Show that there are two values of k for which the equations, $$\begin{align} kx+3y+2z & =1 \\ x+(k-1)y& = 4 \\ 10y+3z& =-2\\ 2x-ky-z& =5 \end{align}$$ are consistent. Find their common solution for that value of k which is an integer.
My attempt
Writing the given system of equations in matrix form, \begin{align} \begin{bmatrix} k &3 &2 \\ 1 &k-1 &0 \\ 0 & 10 & 3\\ 2 & -k &-1 \end{bmatrix}\begin{bmatrix} x\\ y\\ z \end{bmatrix}& = \begin{bmatrix} 1\\ 4\\ -2\\ 5 \end{bmatrix} \\\\i.e., AX & = B \end{align}
Now we'll construct the augmented matrix A|B and reduce it to echelon form (to comapre rank later): \begin{align} \therefore A|B & = \begin{bmatrix} k &3 &2 &|1\\ 1 &k-1 &0 &|4\\ 0 & 10 & 3&|-2\\ 2 & -k &-1 &|5 \end{bmatrix} \\ \\R_{2} \mapsto R_{2}-\frac{R_{1}}{k} & = \begin{bmatrix} k &3 &2 &|1\\ 0 &k-1-\frac{3}{k} &\frac{-2}{k} &|4-\frac{1}{k}\\ 0 & 10 & 3&|-2\\ 2 & -k &-1 &|5 \end{bmatrix}= \begin{bmatrix} k &3 &2 &|1\\ 0 &\frac{k^{2}-k-3}{k} &\frac{-2}{k} &|\frac{4k-1}{k}\\ 0 & 10 & 3&|-2\\ 2 & -k &-1 &|5 \end{bmatrix} \\ \\R_{3} \mapsto R_{3}-\frac{10kR_{2}}{k^{2}-k-3} & = \begin{bmatrix} k &3 &2 &|1\\ 0 &\frac{k^{2}-k-3}{k} &\frac{-2}{k} &|\frac{4k-1}{k}\\ 0 & 0 & \frac{3k^{2}-3k+11}{k^{2}-k-3}&|\frac{-2k^{2}-38k+16}{k^{3}-k^2-3k}\\ 2 & -k &-1 &|5 \end{bmatrix} \\ \\R_{4} \mapsto R_{4}-\frac{2R_{1}}{k} & = \begin{bmatrix} k &3 &2 &|1\\ 0 &\frac{k^{2}-k-3}{k} &\frac{-2}{k} &|\frac{4k-1}{k}\\ 0 & 0 & \frac{3k^{2}-3k+11}{k^{2}-k-3}&|\frac{-2k^{2}-38k+16}{k^{3}-k^2-3k}\\ 0 & \frac{-k^{2}-6}{k} &\frac{-k-4}{k} &|\frac{5k-2}{k} \end{bmatrix} \end{align}
Now, how do I proceed from here.
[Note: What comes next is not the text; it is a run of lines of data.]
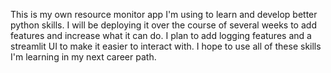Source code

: This is my own resource monitor app I'm using to learn and develop better python skills. I will be deploying it over the course of several weeks to add features and increase what it can do.
I plan to add logging features and a streamlit UI to make it easier to interact with. I hope to use all of these skills I'm learning in my next career path.

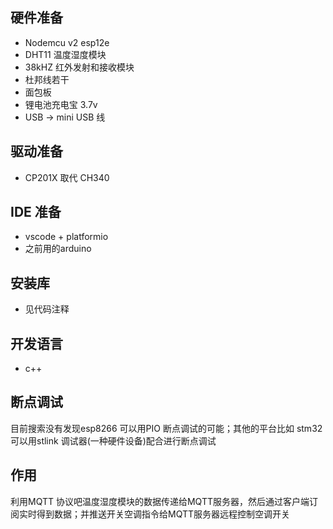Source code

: ## 硬件准备
- Nodemcu v2 esp12e
- DHT11 温度湿度模块
- 38kHZ 红外发射和接收模块
- 杜邦线若干
- 面包板
- 锂电池充电宝 3.7v
- USB -> mini USB 线

## 驱动准备
- CP201X 取代 CH340

## IDE 准备
- vscode + platformio
- 之前用的arduino

## 安装库 
- 见代码注释

## 开发语言
- c++

## 断点调试
目前搜索没有发现esp8266 可以用PIO 断点调试的可能；其他的平台比如 stm32 可以用stlink 调试器(一种硬件设备)配合进行断点调试

## 作用
利用MQTT 协议吧温度湿度模块的数据传递给MQTT服务器，然后通过客户端订阅实时得到数据；并推送开关空调指令给MQTT服务器远程控制空调开关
I want to check the condition that rank of A|B = rank of A for consistency. But even before that, for the matrix to be in echelon form, all the terms of last row have to be zero which is not possible for any k.
Correct answer is $k=3$ or $\frac{-1}{25}$
Source: This book.
As @xbh pointed out, the procedure needs to be continued two steps further and then equate the very last entry to 0. Unfortunately this leads to be a polynomial of k in 4th degree and there's probably a slip somewhere in the calculations.
Alternately, a necessary (although not sufficient) condition for consistency would be,
$$\begin{align*}\left |A|B \right | = 0 \\ \\ \begin{vmatrix} k & 3 & 2 & 1\\ 1 & k-1 & 0 & 4\\ 0 & 10 & 3 & -2\\ 2 & -k & -1 & 5 \end{vmatrix} = 0 \\ \\ 25k^{2}-74k-3 = 0 \\ \\ \therefore k = 3 \ \ or \ \ \frac{-1}{25} \end{align*} $$
We have to now put back each of these k in the system of equations to check that they're consistent indeed.
For the integer value of $k=3$, we get $x=2, y=1, z=-4$